Bottom Story of the Week

Since James Taranto has given up his daily “Best of the Web” column for the Wall Street Journal, others need to fill in the gap, especially his “Bottom Story of the Week” category. And here is another story out of Canada showing that we’re losing our minds:

Moby Dick’s Restaurant Barred as an Offensive Name

VANCOUVER, B.C. (CN) – A business in Vancouver, B.C., has sued its building council for blocking the lease of its restaurant property to “Moby Dick’s” fish-and-chips franchise, because the council says the word “Dick” is offensive.
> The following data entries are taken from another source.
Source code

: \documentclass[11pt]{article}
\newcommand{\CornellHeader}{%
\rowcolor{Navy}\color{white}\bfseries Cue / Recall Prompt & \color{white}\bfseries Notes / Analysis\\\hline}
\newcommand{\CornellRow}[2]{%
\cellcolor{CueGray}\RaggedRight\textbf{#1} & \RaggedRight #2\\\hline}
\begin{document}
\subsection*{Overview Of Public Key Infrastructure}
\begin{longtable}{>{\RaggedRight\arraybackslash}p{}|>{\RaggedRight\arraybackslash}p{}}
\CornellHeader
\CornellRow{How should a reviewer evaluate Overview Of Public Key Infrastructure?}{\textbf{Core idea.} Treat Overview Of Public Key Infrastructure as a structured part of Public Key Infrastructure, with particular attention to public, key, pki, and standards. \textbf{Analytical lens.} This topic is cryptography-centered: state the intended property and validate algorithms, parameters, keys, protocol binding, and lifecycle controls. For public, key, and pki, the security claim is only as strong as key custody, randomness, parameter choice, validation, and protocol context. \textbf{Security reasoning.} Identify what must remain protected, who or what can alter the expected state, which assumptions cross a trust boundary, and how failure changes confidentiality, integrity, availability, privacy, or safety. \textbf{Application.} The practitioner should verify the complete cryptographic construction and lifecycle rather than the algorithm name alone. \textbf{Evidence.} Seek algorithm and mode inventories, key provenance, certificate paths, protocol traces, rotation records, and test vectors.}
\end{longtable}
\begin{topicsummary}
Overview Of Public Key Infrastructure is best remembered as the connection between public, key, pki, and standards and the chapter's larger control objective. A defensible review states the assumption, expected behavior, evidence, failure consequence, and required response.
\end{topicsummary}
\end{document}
Plaintiff Mengfa International bought a unit in a commercial building in 2010 and in 2014 leased it to an Asian-fusion restaurant, “The Change,” for five years. The Change fell on hard times, though, and in May 2015, Moby Dick Restaurant, a fish-and-chip franchise, agreed to a lease and purchase arrangement.

The building council wouldn’t allow it. It insisted “that the word ‘Dick’ in Moby Dick was an offensive term,” Mengfa says in its Jan. 9 lawsuit.

Oh for Gawd’s sake. The real absurdity, though, is the fact that the news report thought it necessary to explain that Moby Dick actually involves a literary reference:

The Moby Dick name and logo are “not offensive to the public, given its literary significance and fame”. . .  The story, of course, tells the tale of Captain Ahab, obsessed with finding and killing a great white whale which cost him half a leg. The book ends with its narrator (“Call me Ishmael”) floating on a coffin in the ocean after Moby Dick smashes the whaling ship and kills everyone else in it.

Irony deprived as the media is these days, I guess no one thinks to note that the obsessed Ahabs of our day are the forces of political correctness determined to sniff out any microaggression anywhere. (Though I wonder how this might have played out if Ahab had been after a whale of color instead of a clearly oppressive homicidal white whale?)

Only one thing to do. Yes, you guessed it correctly, with apologies to Anthony Weiner—a dick pic:

Moby Dick

The great prankster Dick Tuck (heh) was not available for comment, apparently because you can’t print his name in the newspaper any more.